New MoJ research
We all know that people sentenced to community orders have lower reoffending rates than those given short prison sentences.
But what sorts of offenders do better on community orders or worse on short prison sentences? How do community orders and suspended sentences compare?
This is the sort of question that a new (17 May 2018) analytical summary from the MoJ sets out to answer. Joseph Hillier and Aidan Mews analysed a series of datasets from 2008-2011 on adult offenders released from custodial sentences of under 12 months or who started a court order in those four years. It is important to remember that people sentenced to short periods of custody at this time received no supervision on release.
Key findings
The report examines whether impact on reoffending differs according to offenders’ age, ethnicity, gender, and mental health. It also provides further analysis on the reoffending impact of suspended sentence orders compared with similar cases where community orders were given, whether the impacts vary according to the number of previous offences, and the impacts of mental health and alcohol treatment requirements. They key findings were:
- Reductions in reoffending were associated with the use of court orders as compared with short-term custody. These effects:
- Were greater for people with larger numbers of previous offences. For people with no previous offences, there was no statistically significant difference between the reoffending associated with short-term custody and that associated with court orders.
- Differed according to an offender’s age group, after controlling for the number of previous offences. The use of court orders was associated with relatively more benefit for those aged 18–20 and those over 50, and less benefit for those aged 21–29.
- Differed according to identification of mental health issues, after controlling for the number of previous offences. The use of court orders was associated with more benefit for offenders with ‘significant’ psychiatric problems and those with current or pending psychiatric treatment.
- Were similar across ethnic groups and for both males and females, after controlling for the number of previous offences.

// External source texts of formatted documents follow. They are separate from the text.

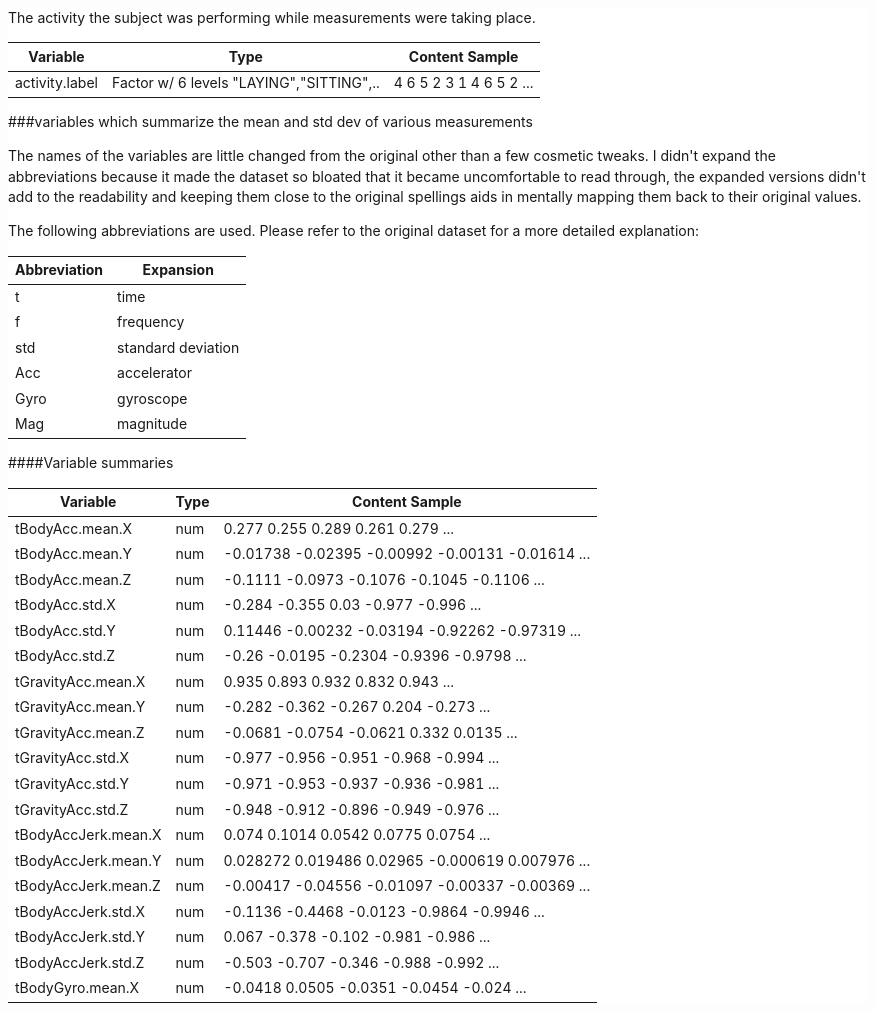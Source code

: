 The activity the subject was performing while measurements were taking place.

|Variable|Type|Content Sample|
|---|---|---|
|activity.label          |Factor w/ 6 levels "LAYING","SITTING",..| 4 6 5 2 3 1 4 6 5 2 ...

###variables which summarize the mean and std dev of various measurements

The names of the variables are little changed from the original other than a few cosmetic tweaks.  I didn't expand the abbreviations because it made the dataset so bloated that it became uncomfortable to read through, the expanded versions didn't add to the readability and keeping them close to the original spellings aids in mentally mapping them back to their original values.

The following abbreviations are used.  Please refer to the original dataset for a more detailed explanation:

|Abbreviation|Expansion|
|---|---|
|t|time|
|f|frequency|
|std|standard deviation|
|Acc|accelerator|
|Gyro|gyroscope|
|Mag|magnitude|

####Variable summaries

|Variable|Type|Content Sample|
|---|---|---|
|tBodyAcc.mean.X         |num|  0.277 0.255 0.289 0.261 0.279 ...
|tBodyAcc.mean.Y         |num|  -0.01738 -0.02395 -0.00992 -0.00131 -0.01614 ...
|tBodyAcc.mean.Z         |num|  -0.1111 -0.0973 -0.1076 -0.1045 -0.1106 ...
|tBodyAcc.std.X          |num|  -0.284 -0.355 0.03 -0.977 -0.996 ...
|tBodyAcc.std.Y          |num|  0.11446 -0.00232 -0.03194 -0.92262 -0.97319 ...
|tBodyAcc.std.Z          |num|  -0.26 -0.0195 -0.2304 -0.9396 -0.9798 ...
|tGravityAcc.mean.X      |num|  0.935 0.893 0.932 0.832 0.943 ...
|tGravityAcc.mean.Y      |num|  -0.282 -0.362 -0.267 0.204 -0.273 ...
|tGravityAcc.mean.Z      |num|  -0.0681 -0.0754 -0.0621 0.332 0.0135 ...
|tGravityAcc.std.X       |num|  -0.977 -0.956 -0.951 -0.968 -0.994 ...
|tGravityAcc.std.Y       |num|  -0.971 -0.953 -0.937 -0.936 -0.981 ...
|tGravityAcc.std.Z       |num|  -0.948 -0.912 -0.896 -0.949 -0.976 ...
|tBodyAccJerk.mean.X     |num|  0.074 0.1014 0.0542 0.0775 0.0754 ...
|tBodyAccJerk.mean.Y     |num|  0.028272 0.019486 0.02965 -0.000619 0.007976 ...
|tBodyAccJerk.mean.Z     |num|  -0.00417 -0.04556 -0.01097 -0.00337 -0.00369 ...
|tBodyAccJerk.std.X      |num|  -0.1136 -0.4468 -0.0123 -0.9864 -0.9946 ...
|tBodyAccJerk.std.Y      |num|  0.067 -0.378 -0.102 -0.981 -0.986 ...
|tBodyAccJerk.std.Z      |num|  -0.503 -0.707 -0.346 -0.988 -0.992 ...
|tBodyGyro.mean.X        |num|  -0.0418 0.0505 -0.0351 -0.0454 -0.024 ...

- For those with identified mental health issues, mental health treatment requirements attached to court orders were associated with significant reductions in reoffending where they were used, compared with similar cases where they were not. The reoffending rate was around 3.5 percentage points lower over a one-year follow-up period.
- For those with identified alcohol use issues, alcohol treatment requirements were associated with similar or slightly lower reoffending where they were used compared with similar cases where they were not.
- Suspended sentence orders were associated with a reduced rate of reoffending (over a one year follow-up period) of around 4 percentage points compared with similar cases where community orders were given, with a smaller impact over longer follow-up periods. Suspended sentence orders were associated with more benefit in reducing reoffending as age increased and less benefit as the number of previous offences increased.
One Response
Interesting. But it fails to recognise that all statute laws are more or less defective. It takes decades, or centuries for the courts to improve them.
Meanwhile millions are unjustly sentenced.
No judge ir magistrate is required to keep account of the effectiveness of his/her sentencing, or justify his decisions to the public, who employs him/her. This is utterly disfraceful.
Our CJS is arcane and does a very bad job. It also smugly thinks it is doing a good job. When it isn’t. Time for a big re-think.